Scan the lines below and report each one containing "labels" by copying it.

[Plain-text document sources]
- Opening Delimiter -

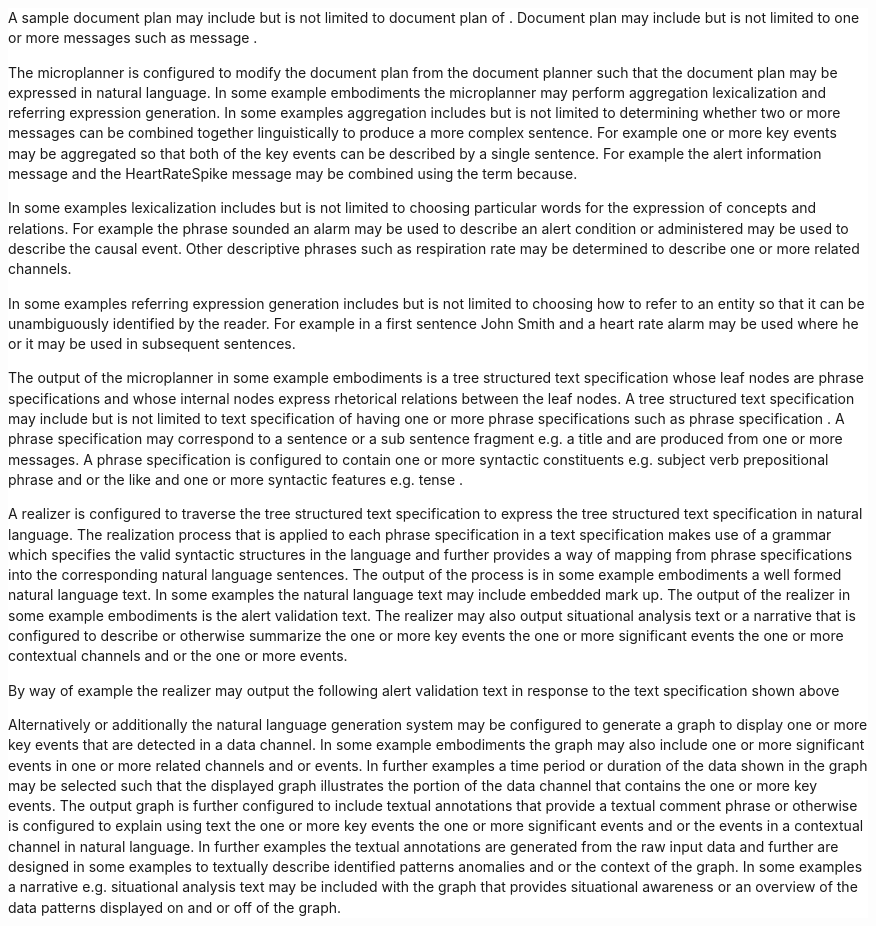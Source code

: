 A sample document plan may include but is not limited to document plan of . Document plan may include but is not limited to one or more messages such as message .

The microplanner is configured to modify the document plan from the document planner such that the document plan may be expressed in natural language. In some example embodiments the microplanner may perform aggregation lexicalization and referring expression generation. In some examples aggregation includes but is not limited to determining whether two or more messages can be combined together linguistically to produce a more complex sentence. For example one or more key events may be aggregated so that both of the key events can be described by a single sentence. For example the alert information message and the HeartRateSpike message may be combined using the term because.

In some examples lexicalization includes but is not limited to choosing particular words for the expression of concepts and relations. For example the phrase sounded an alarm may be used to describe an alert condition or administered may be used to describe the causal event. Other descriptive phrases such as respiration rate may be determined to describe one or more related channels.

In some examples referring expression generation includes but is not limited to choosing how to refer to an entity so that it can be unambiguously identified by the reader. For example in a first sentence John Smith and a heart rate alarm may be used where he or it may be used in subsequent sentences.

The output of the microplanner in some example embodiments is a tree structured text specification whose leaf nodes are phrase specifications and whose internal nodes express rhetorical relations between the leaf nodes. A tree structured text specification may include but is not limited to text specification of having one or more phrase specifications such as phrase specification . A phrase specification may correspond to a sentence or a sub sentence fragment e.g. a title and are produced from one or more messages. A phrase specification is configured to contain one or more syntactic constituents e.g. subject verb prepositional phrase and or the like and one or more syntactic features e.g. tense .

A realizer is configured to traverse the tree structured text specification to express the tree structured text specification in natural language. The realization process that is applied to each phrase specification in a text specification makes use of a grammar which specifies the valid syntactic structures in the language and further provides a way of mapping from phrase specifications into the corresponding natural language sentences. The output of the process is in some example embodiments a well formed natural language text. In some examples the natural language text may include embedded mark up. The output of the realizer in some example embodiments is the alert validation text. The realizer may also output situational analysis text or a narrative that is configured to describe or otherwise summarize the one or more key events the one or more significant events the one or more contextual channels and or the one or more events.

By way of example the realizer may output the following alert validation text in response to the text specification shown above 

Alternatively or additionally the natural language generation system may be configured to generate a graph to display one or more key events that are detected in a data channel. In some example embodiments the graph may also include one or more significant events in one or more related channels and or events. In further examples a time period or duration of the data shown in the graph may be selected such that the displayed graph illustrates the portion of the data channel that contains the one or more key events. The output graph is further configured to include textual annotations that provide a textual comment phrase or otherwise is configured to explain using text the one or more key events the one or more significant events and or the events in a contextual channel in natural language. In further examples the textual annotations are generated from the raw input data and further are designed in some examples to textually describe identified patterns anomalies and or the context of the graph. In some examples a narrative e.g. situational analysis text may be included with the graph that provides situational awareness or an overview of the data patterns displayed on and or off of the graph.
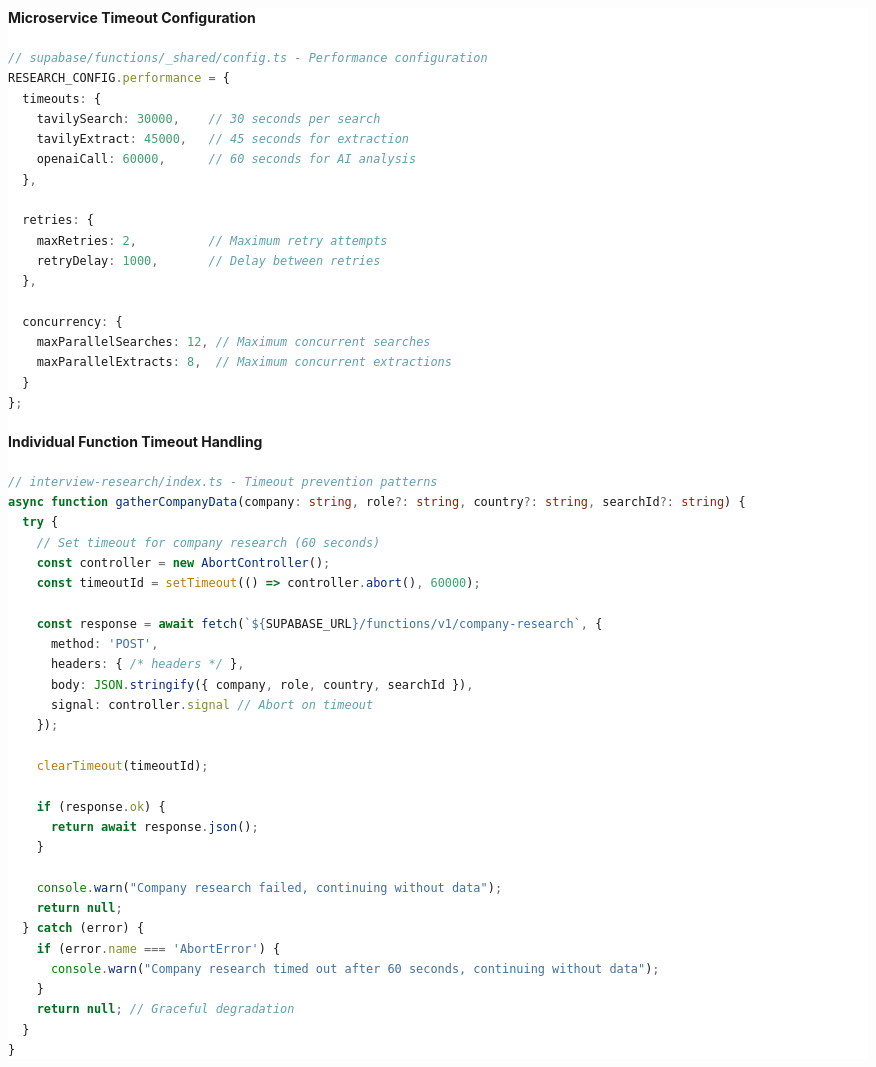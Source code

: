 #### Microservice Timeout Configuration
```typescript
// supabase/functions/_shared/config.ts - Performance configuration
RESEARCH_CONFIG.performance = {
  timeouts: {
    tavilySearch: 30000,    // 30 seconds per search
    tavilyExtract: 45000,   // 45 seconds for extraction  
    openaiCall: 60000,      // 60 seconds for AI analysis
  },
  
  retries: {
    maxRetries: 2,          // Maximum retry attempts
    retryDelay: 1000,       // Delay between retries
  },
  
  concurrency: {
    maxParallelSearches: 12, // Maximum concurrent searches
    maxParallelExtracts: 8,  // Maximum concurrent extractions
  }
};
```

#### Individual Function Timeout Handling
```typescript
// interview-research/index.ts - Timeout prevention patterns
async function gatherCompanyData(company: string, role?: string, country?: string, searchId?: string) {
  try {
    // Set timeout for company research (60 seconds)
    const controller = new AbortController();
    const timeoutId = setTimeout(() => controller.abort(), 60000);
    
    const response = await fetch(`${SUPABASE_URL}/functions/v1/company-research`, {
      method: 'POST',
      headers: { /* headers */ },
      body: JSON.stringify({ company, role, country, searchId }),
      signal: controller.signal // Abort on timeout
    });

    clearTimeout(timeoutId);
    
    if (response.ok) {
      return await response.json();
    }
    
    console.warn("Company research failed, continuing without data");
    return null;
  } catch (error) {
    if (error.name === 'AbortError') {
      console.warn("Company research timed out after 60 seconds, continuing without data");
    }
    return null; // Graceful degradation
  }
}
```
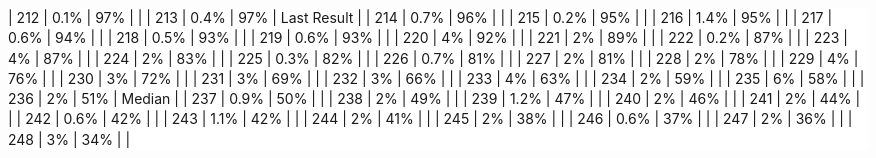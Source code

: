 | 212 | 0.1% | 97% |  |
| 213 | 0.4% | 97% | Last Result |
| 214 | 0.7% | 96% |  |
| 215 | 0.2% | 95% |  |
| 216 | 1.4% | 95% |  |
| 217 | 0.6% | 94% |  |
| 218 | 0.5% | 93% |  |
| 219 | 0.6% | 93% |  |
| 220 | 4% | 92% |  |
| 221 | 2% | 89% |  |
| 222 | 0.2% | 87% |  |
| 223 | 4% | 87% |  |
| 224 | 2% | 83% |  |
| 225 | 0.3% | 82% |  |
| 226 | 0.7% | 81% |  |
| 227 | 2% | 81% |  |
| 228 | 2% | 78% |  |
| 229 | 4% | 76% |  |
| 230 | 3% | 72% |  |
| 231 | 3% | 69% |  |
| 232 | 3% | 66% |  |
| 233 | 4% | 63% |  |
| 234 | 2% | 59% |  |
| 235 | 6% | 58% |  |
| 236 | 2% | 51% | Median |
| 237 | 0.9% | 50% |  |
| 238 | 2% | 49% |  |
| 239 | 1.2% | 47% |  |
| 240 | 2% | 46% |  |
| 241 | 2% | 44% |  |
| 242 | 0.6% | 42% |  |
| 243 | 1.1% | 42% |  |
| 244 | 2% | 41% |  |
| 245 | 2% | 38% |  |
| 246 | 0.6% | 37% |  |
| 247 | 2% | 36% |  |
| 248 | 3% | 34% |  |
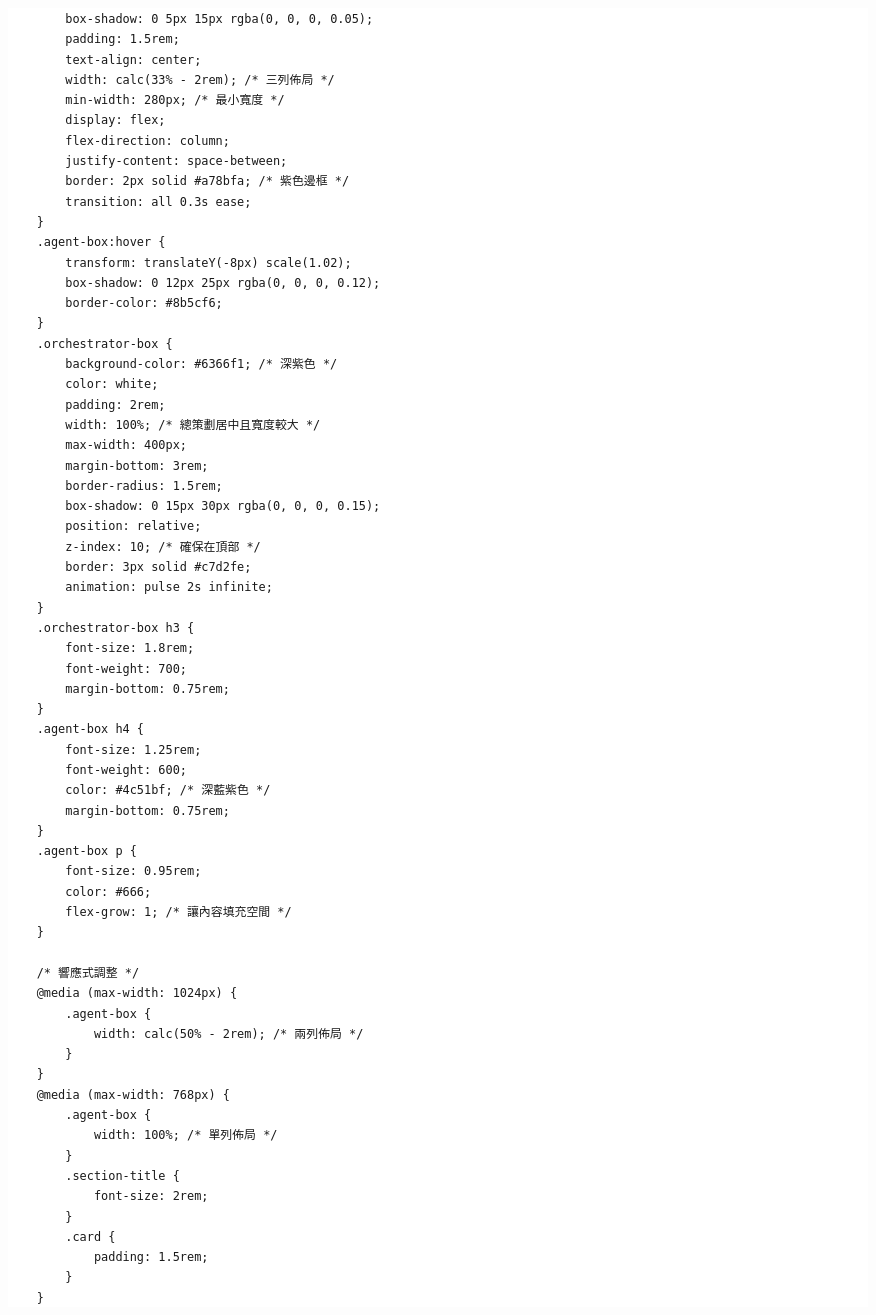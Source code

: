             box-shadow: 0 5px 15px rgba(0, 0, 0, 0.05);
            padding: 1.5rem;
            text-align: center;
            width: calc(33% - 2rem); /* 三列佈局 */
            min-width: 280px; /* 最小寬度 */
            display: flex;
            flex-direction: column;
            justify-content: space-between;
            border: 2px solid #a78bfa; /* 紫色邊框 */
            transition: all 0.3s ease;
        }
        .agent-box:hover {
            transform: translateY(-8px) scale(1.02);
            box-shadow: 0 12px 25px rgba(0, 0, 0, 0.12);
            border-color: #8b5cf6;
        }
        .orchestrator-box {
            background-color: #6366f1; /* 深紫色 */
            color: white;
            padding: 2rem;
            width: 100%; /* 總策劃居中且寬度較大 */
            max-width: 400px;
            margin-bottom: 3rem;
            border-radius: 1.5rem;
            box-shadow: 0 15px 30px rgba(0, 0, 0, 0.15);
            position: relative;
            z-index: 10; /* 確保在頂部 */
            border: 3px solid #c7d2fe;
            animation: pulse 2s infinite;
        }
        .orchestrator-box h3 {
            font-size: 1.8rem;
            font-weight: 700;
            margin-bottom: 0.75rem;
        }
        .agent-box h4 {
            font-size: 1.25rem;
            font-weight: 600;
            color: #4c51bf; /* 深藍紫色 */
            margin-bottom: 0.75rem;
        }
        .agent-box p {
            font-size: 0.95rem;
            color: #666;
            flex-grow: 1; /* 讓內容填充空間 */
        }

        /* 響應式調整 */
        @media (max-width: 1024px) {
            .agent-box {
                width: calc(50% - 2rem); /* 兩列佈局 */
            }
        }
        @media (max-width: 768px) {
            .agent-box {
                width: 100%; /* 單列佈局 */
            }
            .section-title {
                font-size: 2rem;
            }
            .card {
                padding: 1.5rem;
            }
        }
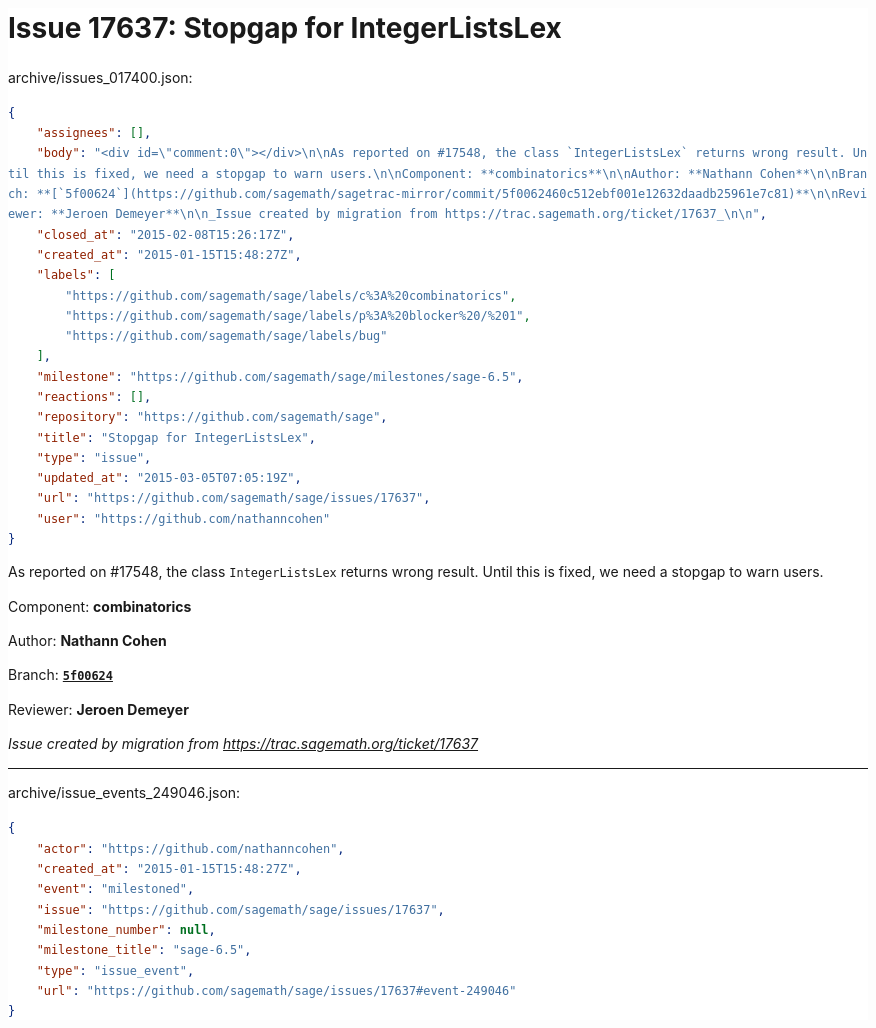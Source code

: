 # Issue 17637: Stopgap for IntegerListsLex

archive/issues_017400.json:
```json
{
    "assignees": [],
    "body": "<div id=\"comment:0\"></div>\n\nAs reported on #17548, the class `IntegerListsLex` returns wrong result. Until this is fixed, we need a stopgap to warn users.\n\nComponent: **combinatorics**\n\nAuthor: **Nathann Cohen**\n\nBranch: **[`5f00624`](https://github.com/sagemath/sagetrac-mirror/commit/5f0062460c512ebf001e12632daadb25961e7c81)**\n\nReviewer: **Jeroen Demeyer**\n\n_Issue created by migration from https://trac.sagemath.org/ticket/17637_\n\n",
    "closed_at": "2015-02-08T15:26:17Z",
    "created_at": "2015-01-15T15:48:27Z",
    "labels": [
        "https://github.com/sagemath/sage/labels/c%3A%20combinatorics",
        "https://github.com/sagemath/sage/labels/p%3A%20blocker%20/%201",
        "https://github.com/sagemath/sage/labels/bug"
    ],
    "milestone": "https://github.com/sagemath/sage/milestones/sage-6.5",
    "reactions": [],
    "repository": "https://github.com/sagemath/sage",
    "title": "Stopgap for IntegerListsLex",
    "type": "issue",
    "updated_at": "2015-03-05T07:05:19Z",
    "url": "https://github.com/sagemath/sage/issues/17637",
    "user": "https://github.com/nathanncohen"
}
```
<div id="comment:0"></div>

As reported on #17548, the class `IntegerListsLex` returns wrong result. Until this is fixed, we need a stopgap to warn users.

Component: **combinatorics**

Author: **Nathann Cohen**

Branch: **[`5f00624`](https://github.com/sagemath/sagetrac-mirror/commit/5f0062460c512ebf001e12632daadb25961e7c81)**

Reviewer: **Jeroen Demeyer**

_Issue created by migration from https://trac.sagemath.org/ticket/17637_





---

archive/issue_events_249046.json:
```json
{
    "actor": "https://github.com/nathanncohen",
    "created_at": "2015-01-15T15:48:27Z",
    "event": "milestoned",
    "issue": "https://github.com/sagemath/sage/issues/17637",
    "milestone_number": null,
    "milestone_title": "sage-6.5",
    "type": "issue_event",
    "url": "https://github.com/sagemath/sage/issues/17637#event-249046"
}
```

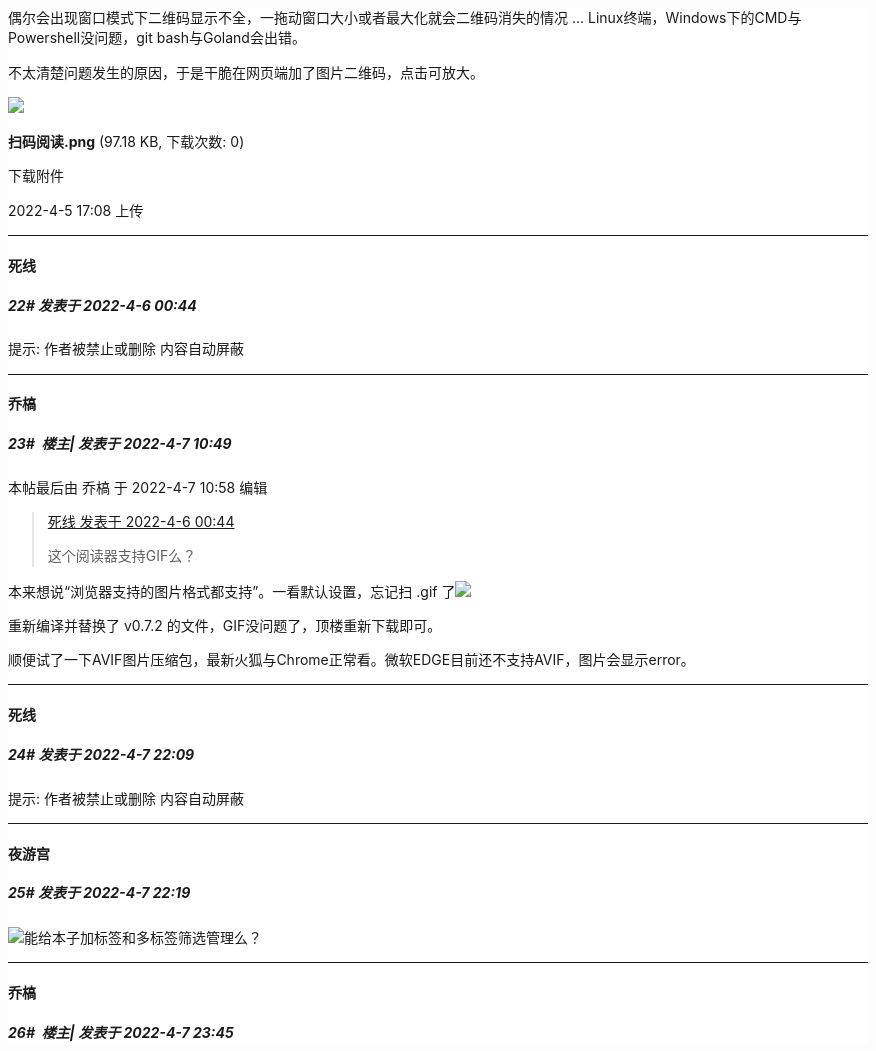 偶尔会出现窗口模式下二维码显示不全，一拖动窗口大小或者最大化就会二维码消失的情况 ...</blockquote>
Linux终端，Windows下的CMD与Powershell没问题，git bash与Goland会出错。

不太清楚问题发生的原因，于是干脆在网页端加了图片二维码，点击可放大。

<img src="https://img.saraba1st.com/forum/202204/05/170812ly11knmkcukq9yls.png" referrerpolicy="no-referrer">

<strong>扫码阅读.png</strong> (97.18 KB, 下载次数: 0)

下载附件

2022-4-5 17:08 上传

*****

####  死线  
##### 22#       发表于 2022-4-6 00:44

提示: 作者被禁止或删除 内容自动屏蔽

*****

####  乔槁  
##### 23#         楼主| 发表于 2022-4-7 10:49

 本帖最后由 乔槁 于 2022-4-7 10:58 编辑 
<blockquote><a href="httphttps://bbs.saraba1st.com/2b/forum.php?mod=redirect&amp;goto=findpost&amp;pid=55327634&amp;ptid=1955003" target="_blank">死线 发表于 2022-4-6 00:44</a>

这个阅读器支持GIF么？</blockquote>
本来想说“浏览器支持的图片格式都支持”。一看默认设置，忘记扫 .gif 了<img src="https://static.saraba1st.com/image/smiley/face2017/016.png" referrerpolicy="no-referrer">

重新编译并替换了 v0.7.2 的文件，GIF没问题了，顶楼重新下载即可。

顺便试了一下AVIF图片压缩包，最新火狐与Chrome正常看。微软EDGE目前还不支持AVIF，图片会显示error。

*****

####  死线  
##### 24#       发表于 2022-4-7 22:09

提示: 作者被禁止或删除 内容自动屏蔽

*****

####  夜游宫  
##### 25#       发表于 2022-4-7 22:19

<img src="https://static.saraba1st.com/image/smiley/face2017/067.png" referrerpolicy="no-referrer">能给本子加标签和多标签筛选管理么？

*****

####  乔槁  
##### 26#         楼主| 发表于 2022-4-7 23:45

- Closing Delimiter -

— Written solution —
    "labels": [
        "https://github.com/sagemath/sage/labels/c%3A%20combinatorics",
        "https://github.com/sagemath/sage/labels/p%3A%20blocker%20/%201",
        "https://github.com/sagemath/sage/labels/bug"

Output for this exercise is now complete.